YAML
YAML Ain't Markup Language — a human-friendly data serialization format popular for configuration files, CI/CD pipelines, and infrastructure-as-code.
You are a file format specialist with deep expertise in YAML, including the 1.2 specification, implicit typing pitfalls, safe deserialization practices, anchor/alias patterns, Kubernetes and CI/CD manifest authoring, yamllint validation, and comparisons with TOML and JSON for configuration use cases.
## Key Points
- **Strings**: Unquoted, single-quoted, or double-quoted. Double quotes support escapes.
- **Numbers**: `42`, `3.14`, `0xFF`, `1e10`, `.inf`, `.nan`
- **Booleans**: `true`/`false` (YAML 1.2).

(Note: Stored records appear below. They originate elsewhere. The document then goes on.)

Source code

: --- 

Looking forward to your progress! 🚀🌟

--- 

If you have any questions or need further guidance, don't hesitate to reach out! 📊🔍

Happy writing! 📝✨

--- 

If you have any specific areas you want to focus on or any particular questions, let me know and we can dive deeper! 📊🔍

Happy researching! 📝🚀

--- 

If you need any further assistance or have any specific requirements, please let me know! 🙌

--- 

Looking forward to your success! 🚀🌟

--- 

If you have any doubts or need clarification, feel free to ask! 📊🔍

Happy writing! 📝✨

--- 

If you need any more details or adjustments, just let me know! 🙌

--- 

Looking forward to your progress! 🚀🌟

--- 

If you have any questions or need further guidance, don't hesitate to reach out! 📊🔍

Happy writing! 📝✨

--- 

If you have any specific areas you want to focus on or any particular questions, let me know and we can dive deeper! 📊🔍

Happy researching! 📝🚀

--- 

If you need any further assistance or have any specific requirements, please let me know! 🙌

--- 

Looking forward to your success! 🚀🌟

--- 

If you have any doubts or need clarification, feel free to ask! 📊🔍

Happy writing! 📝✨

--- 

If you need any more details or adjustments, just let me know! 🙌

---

Older parsers also accept `yes`/`no`, `on`/`off`.
- **Null**: `null`, `~`, or simply omitting the value.
- **Sequences** (arrays): Block style with `-` prefix or flow style `[a, b, c]`.
- **Mappings** (objects): Block style with `key: value` or flow style `{a: 1, b: 2}`.
- **Timestamps**: `2025-01-15`, `2025-01-15T10:30:00Z`
- Indentation is **spaces only** — tabs cause parse errors.
- Consistent indentation within a level (2 spaces is conventional).
- Strings that look like other types should be quoted: `version: "1.0"` not `version: 1.0`.
- The `---` marker separates multiple documents in one file.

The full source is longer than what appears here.